In the copy of these records, include no pictures and change nothing else.

=-=-=

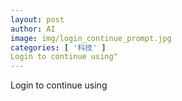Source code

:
 ```yaml
---
layout: post
author: AI
image: img/login_continue_prompt.jpg
categories: [ '科技' ]
Login to continue using"
---
```

Login to continue using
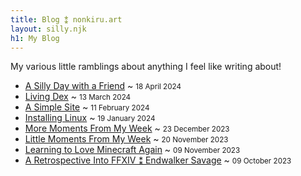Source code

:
 ```yaml
---
title: Blog ⁑ nonkiru.art
layout: silly.njk
h1: My Blog
---
```


My various little ramblings about anything I feel like writing about!

<!-- Test, trying to fix why the order is incorrect on live but working fine on hotreload? -->
<!-- ok fine ill just list them manually... -->

<ul>
<li><a href="/blog/a_silly_day_with_a_friend/">A Silly Day with a Friend</a> ~ <small>18 April 2024</small> </li>
<li><a href="/blog/living_dex/">Living Dex</a> ~ <small>13 March 2024</small> </li>
<li><a href="/blog/a_simple_site/">A Simple Site</a> ~ <small>11 February 2024</small> </li>
<li><a href="/blog/installing_linux/">Installing Linux</a> ~ <small>19 January 2024</small> </li>
<li><a href="/blog/more_moments_from_my_week/">More Moments From My Week</a> ~ <small>23 December 2023</small> </li>
<li><a href="/blog/little_moments_from_my_week/">Little Moments From My Week</a> ~ <small>20 November 2023</small> </li>
<li><a href="/blog/learning_to_love_minecraft_again/">Learning to Love Minecraft Again</a> ~ <small>09 November 2023</small> </li>
<li><a href="/blog/a_retrospective_into_ffxiv_endwalker_savage/">A Retrospective Into FFXIV ⁑ Endwalker Savage</a> ~ <small>09 October 2023</small> </li>
</ul>
                    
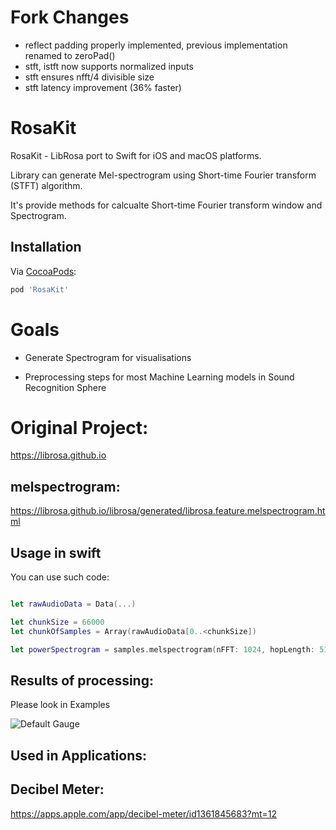 # Fork Changes
- reflect padding properly implemented, previous implementation renamed to zeroPad()
- stft, istft now supports normalized inputs
- stft ensures nfft/4 divisible size
- stft latency improvement (36% faster)

# RosaKit

RosaKit - LibRosa port to Swift for iOS and macOS platforms.

Library can generate Mel-spectrogram using Short-time Fourier transform (STFT) algorithm.

It's provide methods for calcualte Short-time Fourier transform window and Spectrogram.

## Installation
Via [CocoaPods](http://cocoapods.org):
```ruby
pod 'RosaKit'

```

# Goals

* Generate Spectrogram for visualisations

* Preprocessing steps for most Machine Learning models in Sound Recognition Sphere


# Original Project:

https://librosa.github.io

## melspectrogram:
https://librosa.github.io/librosa/generated/librosa.feature.melspectrogram.html

## Usage in swift

You can use such code:

```swift

let rawAudioData = Data(...)

let chunkSize = 66000
let chunkOfSamples = Array(rawAudioData[0..<chunkSize])    

let powerSpectrogram = samples.melspectrogram(nFFT: 1024, hopLength: 512, sampleRate: Int(sampleRate), melsCount: 128)

```

## Results of processing:
Please look in Examples

![Default Gauge](https://github.com/dhrebeniuk/RosaKit/blob/master/SoundExample.png?raw=true)

## Used in Applications:

## Decibel Meter: 
https://apps.apple.com/app/decibel-meter/id1361845683?mt=12
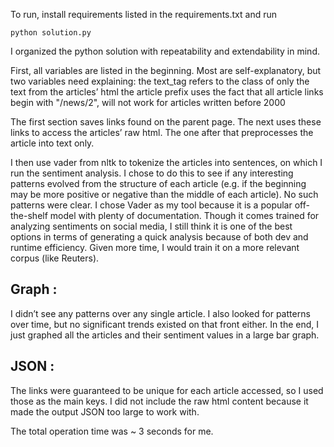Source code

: To run, install requirements listed in the requirements.txt and run 

```
python solution.py
```
I organized the python solution with repeatability and extendability in mind. 

First, all variables are listed in the beginning. Most are self-explanatory, but two variables need explaining:
the text_tag refers to the class of only the text from the articles’ html
the article prefix uses the fact that all article links begin with "/news/2", will not work for articles written before 2000

The first section saves links found on the parent page. The next uses these links to access the articles’ raw html. The one after that preprocesses the article into text only. 

I then use vader from nltk to tokenize the articles into sentences, on which I run the sentiment analysis. I chose to do this to see if any interesting patterns evolved from the structure of each article (e.g. if the beginning may be more positive or negative than the middle of each article). No such patterns were clear. I chose Vader as my tool because it is a popular off-the-shelf model with plenty of documentation. Though it comes trained for analyzing sentiments on social media, I still think it is one of the best options in terms of generating a quick analysis because of both dev and runtime efficiency. Given more time, I would train it on a more relevant corpus (like Reuters).  

## Graph :
I didn’t see any patterns over any single article. I also looked for patterns over time, but no significant trends existed on that front either. In the end, I just graphed all the articles and their sentiment values in a large bar graph.

## JSON :
The links were guaranteed to be unique for each article accessed, so I used those as the main keys. I did not include the raw html content because it made the output JSON too large to work with. 

The total operation time was ~ 3 seconds for me. 
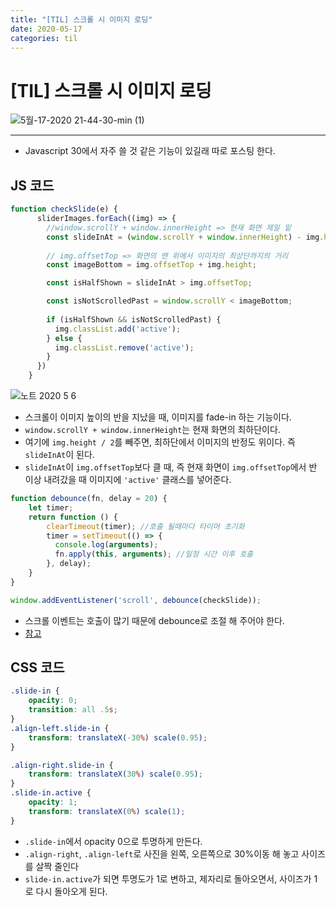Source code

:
 ```yaml
---
title: "[TIL] 스크롤 시 이미지 로딩"
date: 2020-05-17
categories: til
---
```


# [TIL] 스크롤 시 이미지 로딩
![5월-17-2020 21-44-30-min (1)](https://user-images.githubusercontent.com/41617388/82171329-f7d26800-9901-11ea-9fde-085633c15ef1.gif)

---

- Javascript 30에서 자주 쓸 것 같은 기능이 있길래 따로 포스팅 한다.

## JS 코드
```js
function checkSlide(e) {
      sliderImages.forEach((img) => {
        //window.scrollY + window.innerHeight => 현재 화면 제일 밑
        const slideInAt = (window.scrollY + window.innerHeight) - img.height / 2;
        
        // img.offsetTop => 화면의 맨 위에서 이미지의 최상단까지의 거리
        const imageBottom = img.offsetTop + img.height;

        const isHalfShown = slideInAt > img.offsetTop;

        const isNotScrolledPast = window.scrollY < imageBottom;
        
        if (isHalfShown && isNotScrolledPast) {
          img.classList.add('active');
        } else {
          img.classList.remove('active');
        }
      })
    }
```

![노트 2020  5  6](https://user-images.githubusercontent.com/41617388/82146992-ae453700-9887-11ea-95ee-e6d6707c315e.jpg)

- 스크롤이 이미지 높이의 반을 지났을 때, 이미지를 fade-in 하는 기능이다.
- `window.scrollY + window.innerHeight`는 현재 화면의 최하단이다.
- 여기에 `img.height / 2`를 빼주면, 최하단에서 이미지의 반정도 위이다. 즉 `slideInAt`이 된다.
- `slideInAt`이 `img.offsetTop`보다 클 때, 즉 현재 화면이 `img.offsetTop`에서 반 이상 내려갔을 때 이미지에 `'active'` 클래스를 넣어준다.


```js
function debounce(fn, delay = 20) {
    let timer;
    return function () {
        clearTimeout(timer); //호출 될때마다 타이머 초기화
        timer = setTimeout(() => {
          console.log(arguments);
          fn.apply(this, arguments); //일정 시간 이후 호출
        }, delay);
    }
}
```
```js
window.addEventListener('scroll', debounce(checkSlide));
```

- 스크롤 이벤트는 호출이 많기 때문에 debounce로 조절 해 주어야 한다.
- [참고](https://forbid403.github.io/til/TIL-%EC%8A%A4%EB%A1%9C%ED%8B%80%EA%B3%BC-%EB%94%94%EB%B0%94%EC%9A%B4%EC%8B%B1/)



## CSS 코드
```css
.slide-in {
    opacity: 0;
    transition: all .5s;
}
.align-left.slide-in {
    transform: translateX(-30%) scale(0.95);
}

.align-right.slide-in {
    transform: translateX(30%) scale(0.95);
}
.slide-in.active {
    opacity: 1;
    transform: translateX(0%) scale(1);
}
```

- `.slide-in`에서 opacity 0으로 투명하게 만든다.
- `.align-right`, `.align-left`로 사진을 왼쪽, 오른쪽으로 30%이동 해 놓고 사이즈를 살짝 줄인다
- `slide-in.active`가 되면 투명도가 1로 변하고, 제자리로 돌아오면서, 사이즈가 1로 다시 돌아오게 된다.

=-=-=

- [Answer area]
Source code

:
 ```yaml
---
layout: post
author: AI
image: img/login_continue_prompt.jpg
categories: [ '科技' ]
Login to continue using"
---
```

Login to continue using
Source code

:
 ```yaml
---
title: Blog ⁑ nonkiru.art
layout: silly.njk
h1: My Blog
---
```


My various little ramblings about anything I feel like writing about!

<!-- Test, trying to fix why the order is incorrect on live but working fine on hotreload? -->
<!-- ok fine ill just list them manually... -->

<ul>
<li><a href="/blog/a_silly_day_with_a_friend/">A Silly Day with a Friend</a> ~ <small>18 April 2024</small> </li>
<li><a href="/blog/living_dex/">Living Dex</a> ~ <small>13 March 2024</small> </li>
<li><a href="/blog/a_simple_site/">A Simple Site</a> ~ <small>11 February 2024</small> </li>
<li><a href="/blog/installing_linux/">Installing Linux</a> ~ <small>19 January 2024</small> </li>
<li><a href="/blog/more_moments_from_my_week/">More Moments From My Week</a> ~ <small>23 December 2023</small> </li>
<li><a href="/blog/little_moments_from_my_week/">Little Moments From My Week</a> ~ <small>20 November 2023</small> </li>
<li><a href="/blog/learning_to_love_minecraft_again/">Learning to Love Minecraft Again</a> ~ <small>09 November 2023</small> </li>
<li><a href="/blog/a_retrospective_into_ffxiv_endwalker_savage/">A Retrospective Into FFXIV ⁑ Endwalker Savage</a> ~ <small>09 October 2023</small> </li>
</ul>
                    
 # Fork Changes
- reflect padding properly implemented, previous implementation renamed to zeroPad()
- stft, istft now supports normalized inputs
- stft ensures nfft/4 divisible size
- stft latency improvement (36% faster)

# RosaKit

RosaKit - LibRosa port to Swift for iOS and macOS platforms.

Library can generate Mel-spectrogram using Short-time Fourier transform (STFT) algorithm.

It's provide methods for calcualte Short-time Fourier transform window and Spectrogram.

## Installation
Via [CocoaPods](http://cocoapods.org):
```ruby
pod 'RosaKit'

```

# Goals

* Generate Spectrogram for visualisations

* Preprocessing steps for most Machine Learning models in Sound Recognition Sphere


# Original Project:

https://librosa.github.io

## melspectrogram:
https://librosa.github.io/librosa/generated/librosa.feature.melspectrogram.html

## Usage in swift

You can use such code:

```swift

let rawAudioData = Data(...)

let chunkSize = 66000
let chunkOfSamples = Array(rawAudioData[0..<chunkSize])    

let powerSpectrogram = samples.melspectrogram(nFFT: 1024, hopLength: 512, sampleRate: Int(sampleRate), melsCount: 128)

```

## Results of processing:
Please look in Examples

![Default Gauge](https://github.com/dhrebeniuk/RosaKit/blob/master/SoundExample.png?raw=true)

## Used in Applications:

## Decibel Meter: 
https://apps.apple.com/app/decibel-meter/id1361845683?mt=12
Source code

: To run, install requirements listed in the requirements.txt and run 

```
python solution.py
```
I organized the python solution with repeatability and extendability in mind. 

First, all variables are listed in the beginning. Most are self-explanatory, but two variables need explaining:
the text_tag refers to the class of only the text from the articles’ html
the article prefix uses the fact that all article links begin with "/news/2", will not work for articles written before 2000

The first section saves links found on the parent page. The next uses these links to access the articles’ raw html. The one after that preprocesses the article into text only. 

I then use vader from nltk to tokenize the articles into sentences, on which I run the sentiment analysis. I chose to do this to see if any interesting patterns evolved from the structure of each article (e.g. if the beginning may be more positive or negative than the middle of each article). No such patterns were clear. I chose Vader as my tool because it is a popular off-the-shelf model with plenty of documentation. Though it comes trained for analyzing sentiments on social media, I still think it is one of the best options in terms of generating a quick analysis because of both dev and runtime efficiency. Given more time, I would train it on a more relevant corpus (like Reuters).  

## Graph :
I didn’t see any patterns over any single article. I also looked for patterns over time, but no significant trends existed on that front either. In the end, I just graphed all the articles and their sentiment values in a large bar graph.

## JSON :
The links were guaranteed to be unique for each article accessed, so I used those as the main keys. I did not include the raw html content because it made the output JSON too large to work with. 

The total operation time was ~ 3 seconds for me. 
Source code

:
 ```yaml
---
title: "[TIL] 스크롤 시 이미지 로딩"
date: 2020-05-17
categories: til
---
```


# [TIL] 스크롤 시 이미지 로딩
![5월-17-2020 21-44-30-min (1)](https://user-images.githubusercontent.com/41617388/82171329-f7d26800-9901-11ea-9fde-085633c15ef1.gif)

---

- Javascript 30에서 자주 쓸 것 같은 기능이 있길래 따로 포스팅 한다.

## JS 코드
```js
function checkSlide(e) {
      sliderImages.forEach((img) => {
        //window.scrollY + window.innerHeight => 현재 화면 제일 밑
        const slideInAt = (window.scrollY + window.innerHeight) - img.height / 2;
        
        // img.offsetTop => 화면의 맨 위에서 이미지의 최상단까지의 거리
        const imageBottom = img.offsetTop + img.height;

        const isHalfShown = slideInAt > img.offsetTop;

        const isNotScrolledPast = window.scrollY < imageBottom;
        
        if (isHalfShown && isNotScrolledPast) {
          img.classList.add('active');
        } else {
          img.classList.remove('active');
        }
      })
    }
```

![노트 2020  5  6](https://user-images.githubusercontent.com/41617388/82146992-ae453700-9887-11ea-95ee-e6d6707c315e.jpg)

- 스크롤이 이미지 높이의 반을 지났을 때, 이미지를 fade-in 하는 기능이다.
- `window.scrollY + window.innerHeight`는 현재 화면의 최하단이다.
- 여기에 `img.height / 2`를 빼주면, 최하단에서 이미지의 반정도 위이다. 즉 `slideInAt`이 된다.
- `slideInAt`이 `img.offsetTop`보다 클 때, 즉 현재 화면이 `img.offsetTop`에서 반 이상 내려갔을 때 이미지에 `'active'` 클래스를 넣어준다.


```js
function debounce(fn, delay = 20) {
    let timer;
    return function () {
        clearTimeout(timer); //호출 될때마다 타이머 초기화
        timer = setTimeout(() => {
          console.log(arguments);
          fn.apply(this, arguments); //일정 시간 이후 호출
        }, delay);
    }
}
```
```js
window.addEventListener('scroll', debounce(checkSlide));
```

- 스크롤 이벤트는 호출이 많기 때문에 debounce로 조절 해 주어야 한다.
- [참고](https://forbid403.github.io/til/TIL-%EC%8A%A4%EB%A1%9C%ED%8B%80%EA%B3%BC-%EB%94%94%EB%B0%94%EC%9A%B4%EC%8B%B1/)



## CSS 코드
```css
.slide-in {
    opacity: 0;
    transition: all .5s;
}
.align-left.slide-in {
    transform: translateX(-30%) scale(0.95);
}

.align-right.slide-in {
    transform: translateX(30%) scale(0.95);
}
.slide-in.active {
    opacity: 1;
    transform: translateX(0%) scale(1);
}
```

- `.slide-in`에서 opacity 0으로 투명하게 만든다.
- `.align-right`, `.align-left`로 사진을 왼쪽, 오른쪽으로 30%이동 해 놓고 사이즈를 살짝 줄인다
- `slide-in.active`가 되면 투명도가 1로 변하고, 제자리로 돌아오면서, 사이즈가 1로 다시 돌아오게 된다.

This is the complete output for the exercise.